Road trips: exploring Akaroa and Banks Peninsula

By: Heather Whelan


Road trips: exploring Akaroa and Banks Peninsula View of French Farm Bay with yachts at anchor and our motorhome a speck on the shore. Road trips: exploring Akaroa and Banks Peninsula
Road trips: exploring Akaroa and Banks Peninsula French flavour, Akaroa. Road trips: exploring Akaroa and Banks Peninsula
Road trips: exploring Akaroa and Banks Peninsula Dalys Wharf, Akaroa. Road trips: exploring Akaroa and Banks Peninsula
Road trips: exploring Akaroa and Banks Peninsula Le Bons Bay. Road trips: exploring Akaroa and Banks Peninsula
Road trips: exploring Akaroa and Banks Peninsula Freedom camping at French Farm Bay. Road trips: exploring Akaroa and Banks Peninsula
Road trips: exploring Akaroa and Banks Peninsula A jagged spine of rocks joins the peninsula to the mainland at high tide.
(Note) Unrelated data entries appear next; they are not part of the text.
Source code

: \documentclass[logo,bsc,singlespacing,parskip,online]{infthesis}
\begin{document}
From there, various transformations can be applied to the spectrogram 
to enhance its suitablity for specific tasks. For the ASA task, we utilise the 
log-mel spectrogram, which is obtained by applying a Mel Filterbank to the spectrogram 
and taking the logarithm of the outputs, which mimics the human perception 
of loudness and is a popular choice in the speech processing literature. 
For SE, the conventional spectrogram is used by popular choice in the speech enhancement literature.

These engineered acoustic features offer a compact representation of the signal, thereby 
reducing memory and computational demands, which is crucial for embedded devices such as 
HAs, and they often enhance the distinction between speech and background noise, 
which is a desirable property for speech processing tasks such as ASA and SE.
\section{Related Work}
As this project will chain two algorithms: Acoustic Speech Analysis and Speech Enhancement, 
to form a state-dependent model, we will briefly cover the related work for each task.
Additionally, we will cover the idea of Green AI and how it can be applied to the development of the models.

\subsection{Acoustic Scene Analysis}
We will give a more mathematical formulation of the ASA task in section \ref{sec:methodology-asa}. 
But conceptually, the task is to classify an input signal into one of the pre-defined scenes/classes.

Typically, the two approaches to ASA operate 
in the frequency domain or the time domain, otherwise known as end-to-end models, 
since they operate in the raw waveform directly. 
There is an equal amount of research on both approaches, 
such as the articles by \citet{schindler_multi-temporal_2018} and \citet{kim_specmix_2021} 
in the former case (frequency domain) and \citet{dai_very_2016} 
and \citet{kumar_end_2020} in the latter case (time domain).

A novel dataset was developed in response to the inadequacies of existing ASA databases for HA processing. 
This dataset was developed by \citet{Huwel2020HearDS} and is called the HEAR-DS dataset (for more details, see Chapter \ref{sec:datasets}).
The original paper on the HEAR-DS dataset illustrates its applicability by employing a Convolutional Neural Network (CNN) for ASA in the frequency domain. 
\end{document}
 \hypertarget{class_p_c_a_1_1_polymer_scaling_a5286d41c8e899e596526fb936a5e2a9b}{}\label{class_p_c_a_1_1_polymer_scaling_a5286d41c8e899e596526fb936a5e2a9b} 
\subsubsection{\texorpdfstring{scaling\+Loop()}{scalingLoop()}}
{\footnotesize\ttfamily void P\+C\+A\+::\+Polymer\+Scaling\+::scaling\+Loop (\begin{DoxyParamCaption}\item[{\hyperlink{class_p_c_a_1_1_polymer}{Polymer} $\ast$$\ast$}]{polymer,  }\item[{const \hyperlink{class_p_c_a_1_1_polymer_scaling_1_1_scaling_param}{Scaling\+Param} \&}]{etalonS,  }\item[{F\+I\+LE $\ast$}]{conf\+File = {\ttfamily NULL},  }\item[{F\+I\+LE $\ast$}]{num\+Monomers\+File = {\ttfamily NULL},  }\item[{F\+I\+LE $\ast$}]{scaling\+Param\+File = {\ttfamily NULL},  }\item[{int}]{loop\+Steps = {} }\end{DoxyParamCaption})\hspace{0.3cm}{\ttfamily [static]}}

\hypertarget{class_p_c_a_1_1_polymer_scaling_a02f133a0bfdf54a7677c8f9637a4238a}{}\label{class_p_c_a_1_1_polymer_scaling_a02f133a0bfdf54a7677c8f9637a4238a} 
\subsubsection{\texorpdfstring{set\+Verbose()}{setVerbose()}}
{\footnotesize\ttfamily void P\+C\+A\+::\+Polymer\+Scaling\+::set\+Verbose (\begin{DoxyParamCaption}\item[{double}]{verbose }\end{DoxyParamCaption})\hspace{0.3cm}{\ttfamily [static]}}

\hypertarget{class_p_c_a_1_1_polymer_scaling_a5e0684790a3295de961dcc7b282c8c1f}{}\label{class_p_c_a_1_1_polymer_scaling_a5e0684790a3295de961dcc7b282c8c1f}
Road trips: exploring Akaroa and Banks Peninsula
Road trips: exploring Akaroa and Banks Peninsula Remains of the railway station at Birdlings Flat. Road trips: exploring Akaroa and Banks Peninsula
Road trips: exploring Akaroa and Banks Peninsula View looking back towards Lake Forsyth/Wairewa. Road trips: exploring Akaroa and Banks Peninsula

Canterbury’s remarkable Banks Peninsula features so much history and so many dramatic landscapes, be prepared to stay longer than you'd expect.

Banks Peninsula was formed by the eruptions of volcanoes. The caldera of one formed Akaroa Harbour; the other, Lyttelton Harbour. Narrow bays run inland between mountain ranges right around the peninsula. Captain Cook thought it was an island and eons ago it was – until glaciers pushed moraines that joined the mountainous area to the mainland plains.

Visiting Akaroa

The township of Akaroa is named after the harbour it nestles beside (the Maori name means 'long harbour'). Almost splitting the peninsula in half, the harbour provides safe anchorage for ships and boats. Now the boats mainly cater for tourists but two hundred years ago it was whalers and sealers who sought sanctuary at Akaroa.

Maori were the first inhabitants. They named the peninsula Te Pataka o Rakaihautu ('the great storehouse of Rakaihautu'). There were three waves of migration: first the Waitaha (possibly as early as 850 A.D.), then Kati Mamoe and finally Ngai Tahu who lived on the peninsula in the seventeenth century.

Captain Cook named the area Banks Island in honour of the Endeavour's botanist, Joseph Banks, in 1770 – but the first Europeans to live on the peninsula were whalers who began basing their enterprises there in the early 1800's.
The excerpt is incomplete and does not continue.